* _Work task_
Transcribe the stretch of entries below from the line with "100%; height: auto;" through the line with "#FF1493; font-family: monospace;", exactly and with both ends included; leave out all other lines.

[Source records]
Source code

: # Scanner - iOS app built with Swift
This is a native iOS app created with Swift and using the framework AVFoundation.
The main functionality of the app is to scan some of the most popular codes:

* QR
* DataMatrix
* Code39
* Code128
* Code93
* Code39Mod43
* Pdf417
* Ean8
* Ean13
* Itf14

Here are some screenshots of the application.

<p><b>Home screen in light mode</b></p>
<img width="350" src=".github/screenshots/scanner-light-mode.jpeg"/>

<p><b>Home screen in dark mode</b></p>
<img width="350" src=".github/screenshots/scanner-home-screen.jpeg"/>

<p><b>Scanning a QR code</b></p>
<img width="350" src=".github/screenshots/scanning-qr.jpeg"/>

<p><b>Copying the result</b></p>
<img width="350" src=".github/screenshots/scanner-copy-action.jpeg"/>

==

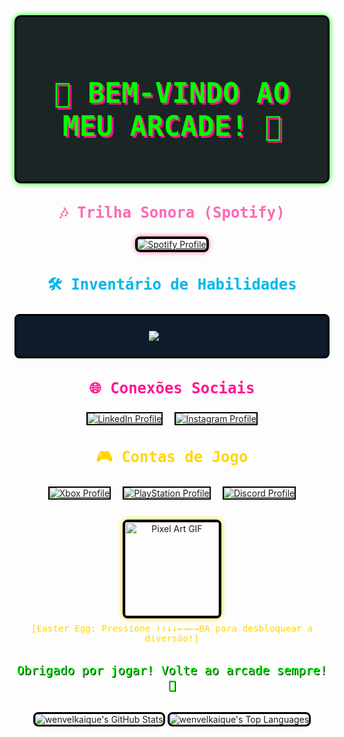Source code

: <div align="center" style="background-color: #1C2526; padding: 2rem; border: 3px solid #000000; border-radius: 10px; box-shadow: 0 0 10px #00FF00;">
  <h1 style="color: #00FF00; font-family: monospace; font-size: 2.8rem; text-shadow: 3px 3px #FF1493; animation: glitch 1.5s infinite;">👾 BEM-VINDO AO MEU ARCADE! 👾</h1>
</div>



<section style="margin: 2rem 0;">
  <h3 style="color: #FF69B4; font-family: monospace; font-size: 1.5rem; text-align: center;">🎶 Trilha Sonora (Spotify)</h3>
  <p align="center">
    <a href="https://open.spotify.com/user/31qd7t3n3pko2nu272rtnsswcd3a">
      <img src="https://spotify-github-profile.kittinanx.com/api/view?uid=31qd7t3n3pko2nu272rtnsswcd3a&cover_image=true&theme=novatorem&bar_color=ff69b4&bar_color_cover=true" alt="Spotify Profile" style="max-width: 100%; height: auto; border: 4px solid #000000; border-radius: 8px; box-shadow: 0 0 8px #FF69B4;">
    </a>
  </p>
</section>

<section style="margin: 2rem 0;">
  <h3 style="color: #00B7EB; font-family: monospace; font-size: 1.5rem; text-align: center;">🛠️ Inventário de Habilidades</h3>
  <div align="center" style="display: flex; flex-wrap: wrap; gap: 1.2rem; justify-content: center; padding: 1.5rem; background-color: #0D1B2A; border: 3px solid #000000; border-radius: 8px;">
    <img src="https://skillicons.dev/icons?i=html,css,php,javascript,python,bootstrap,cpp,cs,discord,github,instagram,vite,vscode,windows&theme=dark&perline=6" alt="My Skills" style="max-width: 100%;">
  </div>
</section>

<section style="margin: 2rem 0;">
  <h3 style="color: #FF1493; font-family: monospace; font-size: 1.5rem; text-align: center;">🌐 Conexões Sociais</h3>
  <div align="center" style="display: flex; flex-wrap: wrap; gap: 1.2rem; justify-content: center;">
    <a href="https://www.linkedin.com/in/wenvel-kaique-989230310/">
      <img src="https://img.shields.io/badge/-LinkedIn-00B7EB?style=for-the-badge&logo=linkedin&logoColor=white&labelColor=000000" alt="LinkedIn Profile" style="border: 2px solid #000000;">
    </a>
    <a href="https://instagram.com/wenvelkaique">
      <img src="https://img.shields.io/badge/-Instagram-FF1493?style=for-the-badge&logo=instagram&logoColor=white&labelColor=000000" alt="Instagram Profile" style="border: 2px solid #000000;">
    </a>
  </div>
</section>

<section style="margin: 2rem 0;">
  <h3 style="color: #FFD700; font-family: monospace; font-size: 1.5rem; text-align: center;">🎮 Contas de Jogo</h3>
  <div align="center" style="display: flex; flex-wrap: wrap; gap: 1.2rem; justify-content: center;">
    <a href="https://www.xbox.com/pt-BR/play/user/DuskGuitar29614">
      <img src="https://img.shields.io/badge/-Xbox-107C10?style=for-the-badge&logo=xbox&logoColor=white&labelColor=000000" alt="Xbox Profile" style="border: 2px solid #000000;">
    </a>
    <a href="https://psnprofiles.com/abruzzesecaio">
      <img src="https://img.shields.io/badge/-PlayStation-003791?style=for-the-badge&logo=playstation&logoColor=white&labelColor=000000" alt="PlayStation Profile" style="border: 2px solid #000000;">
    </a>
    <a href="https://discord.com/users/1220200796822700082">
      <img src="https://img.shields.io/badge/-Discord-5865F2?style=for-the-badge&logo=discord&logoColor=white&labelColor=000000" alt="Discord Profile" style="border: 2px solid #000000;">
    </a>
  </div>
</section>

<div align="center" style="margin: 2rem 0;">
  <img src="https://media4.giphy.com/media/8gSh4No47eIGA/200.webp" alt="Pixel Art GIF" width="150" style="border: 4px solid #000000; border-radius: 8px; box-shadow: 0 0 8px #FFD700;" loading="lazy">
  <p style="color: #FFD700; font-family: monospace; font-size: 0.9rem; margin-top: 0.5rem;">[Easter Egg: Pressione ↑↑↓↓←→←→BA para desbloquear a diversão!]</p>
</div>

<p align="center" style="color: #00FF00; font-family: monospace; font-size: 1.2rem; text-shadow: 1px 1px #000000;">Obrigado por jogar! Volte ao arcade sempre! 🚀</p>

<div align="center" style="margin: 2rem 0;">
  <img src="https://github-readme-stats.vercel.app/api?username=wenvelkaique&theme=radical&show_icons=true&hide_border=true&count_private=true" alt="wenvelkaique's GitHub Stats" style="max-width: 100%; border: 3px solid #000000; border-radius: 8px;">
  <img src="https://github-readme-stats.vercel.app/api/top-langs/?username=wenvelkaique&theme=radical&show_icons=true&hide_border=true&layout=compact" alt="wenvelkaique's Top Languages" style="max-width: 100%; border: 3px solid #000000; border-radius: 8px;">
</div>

---

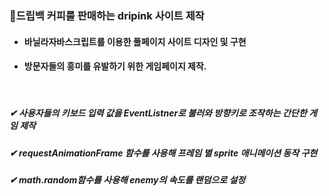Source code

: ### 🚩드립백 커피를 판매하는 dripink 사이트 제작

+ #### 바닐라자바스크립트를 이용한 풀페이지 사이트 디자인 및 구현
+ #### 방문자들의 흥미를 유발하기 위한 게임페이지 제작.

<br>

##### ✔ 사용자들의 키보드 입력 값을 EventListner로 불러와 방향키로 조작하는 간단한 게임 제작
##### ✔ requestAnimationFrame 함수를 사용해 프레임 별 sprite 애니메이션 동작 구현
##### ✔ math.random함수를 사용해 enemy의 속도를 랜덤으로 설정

* _Solution to this exercise_
      <img src="https://spotify-github-profile.kittinanx.com/api/view?uid=31qd7t3n3pko2nu272rtnsswcd3a&cover_image=true&theme=novatorem&bar_color=ff69b4&bar_color_cover=true" alt="Spotify Profile" style="max-width: 100%; height: auto; border: 4px solid #000000; border-radius: 8px; box-shadow: 0 0 8px #FF69B4;">
    </a>
  </p>
</section>

<section style="margin: 2rem 0;">
  <h3 style="color: #00B7EB; font-family: monospace; font-size: 1.5rem; text-align: center;">🛠️ Inventário de Habilidades</h3>
  <div align="center" style="display: flex; flex-wrap: wrap; gap: 1.2rem; justify-content: center; padding: 1.5rem; background-color: #0D1B2A; border: 3px solid #000000; border-radius: 8px;">
    <img src="https://skillicons.dev/icons?i=html,css,php,javascript,python,bootstrap,cpp,cs,discord,github,instagram,vite,vscode,windows&theme=dark&perline=6" alt="My Skills" style="max-width: 100%;">
  </div>
</section>

<section style="margin: 2rem 0;">
  <h3 style="color: #FF1493; font-family: monospace; font-size: 1.5rem; text-align: center;">🌐 Conexões Sociais</h3>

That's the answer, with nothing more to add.